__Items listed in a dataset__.

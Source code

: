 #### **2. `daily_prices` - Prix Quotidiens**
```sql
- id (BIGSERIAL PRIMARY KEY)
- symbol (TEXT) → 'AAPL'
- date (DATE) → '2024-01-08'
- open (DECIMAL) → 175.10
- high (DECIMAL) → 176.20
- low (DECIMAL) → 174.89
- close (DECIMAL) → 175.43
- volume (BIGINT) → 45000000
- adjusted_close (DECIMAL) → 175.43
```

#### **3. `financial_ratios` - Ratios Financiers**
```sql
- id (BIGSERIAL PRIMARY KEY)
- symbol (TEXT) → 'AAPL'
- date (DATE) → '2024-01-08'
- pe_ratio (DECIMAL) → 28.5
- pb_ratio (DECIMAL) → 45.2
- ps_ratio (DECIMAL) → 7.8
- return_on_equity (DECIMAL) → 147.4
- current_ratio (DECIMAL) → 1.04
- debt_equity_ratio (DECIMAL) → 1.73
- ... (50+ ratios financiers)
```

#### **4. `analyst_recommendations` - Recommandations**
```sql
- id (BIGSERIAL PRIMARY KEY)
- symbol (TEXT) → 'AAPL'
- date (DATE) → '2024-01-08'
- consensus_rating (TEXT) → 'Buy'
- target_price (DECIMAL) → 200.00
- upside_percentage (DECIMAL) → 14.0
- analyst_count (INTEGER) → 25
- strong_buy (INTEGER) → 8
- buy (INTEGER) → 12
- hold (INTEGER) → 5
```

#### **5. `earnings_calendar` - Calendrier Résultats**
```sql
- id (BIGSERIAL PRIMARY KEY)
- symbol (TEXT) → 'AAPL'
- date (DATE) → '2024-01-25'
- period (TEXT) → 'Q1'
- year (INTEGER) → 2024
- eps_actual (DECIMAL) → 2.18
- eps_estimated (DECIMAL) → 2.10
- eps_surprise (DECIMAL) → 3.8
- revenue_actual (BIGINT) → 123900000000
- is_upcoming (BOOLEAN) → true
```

__The task__.
Write out all the data exactly.

__Output__.
Source code

: #### **2. `daily_prices` - Prix Quotidiens**
```sql
- id (BIGSERIAL PRIMARY KEY)
- symbol (TEXT) → 'AAPL'
- date (DATE) → '2024-01-08'
- open (DECIMAL) → 175.10
- high (DECIMAL) → 176.20
- low (DECIMAL) → 174.89
- close (DECIMAL) → 175.43
- volume (BIGINT) → 45000000
- adjusted_close (DECIMAL) → 175.43
```

#### **3. `financial_ratios` - Ratios Financiers**
```sql
- id (BIGSERIAL PRIMARY KEY)
- symbol (TEXT) → 'AAPL'
- date (DATE) → '2024-01-08'
- pe_ratio (DECIMAL) → 28.5
- pb_ratio (DECIMAL) → 45.2
- ps_ratio (DECIMAL) → 7.8
- return_on_equity (DECIMAL) → 147.4
- current_ratio (DECIMAL) → 1.04
- debt_equity_ratio (DECIMAL) → 1.73
- ... (50+ ratios financiers)
```

#### **4. `analyst_recommendations` - Recommandations**
```sql
- id (BIGSERIAL PRIMARY KEY)
- symbol (TEXT) → 'AAPL'
- date (DATE) → '2024-01-08'
- consensus_rating (TEXT) → 'Buy'
- target_price (DECIMAL) → 200.00
- upside_percentage (DECIMAL) → 14.0
- analyst_count (INTEGER) → 25
- strong_buy (INTEGER) → 8
- buy (INTEGER) → 12
- hold (INTEGER) → 5
```

#### **5. `earnings_calendar` - Calendrier Résultats**
```sql
- id (BIGSERIAL PRIMARY KEY)
- symbol (TEXT) → 'AAPL'
- date (DATE) → '2024-01-25'
- period (TEXT) → 'Q1'
- year (INTEGER) → 2024
- eps_actual (DECIMAL) → 2.18
- eps_estimated (DECIMAL) → 2.10
- eps_surprise (DECIMAL) → 3.8
- revenue_actual (BIGINT) → 123900000000
- is_upcoming (BOOLEAN) → true
```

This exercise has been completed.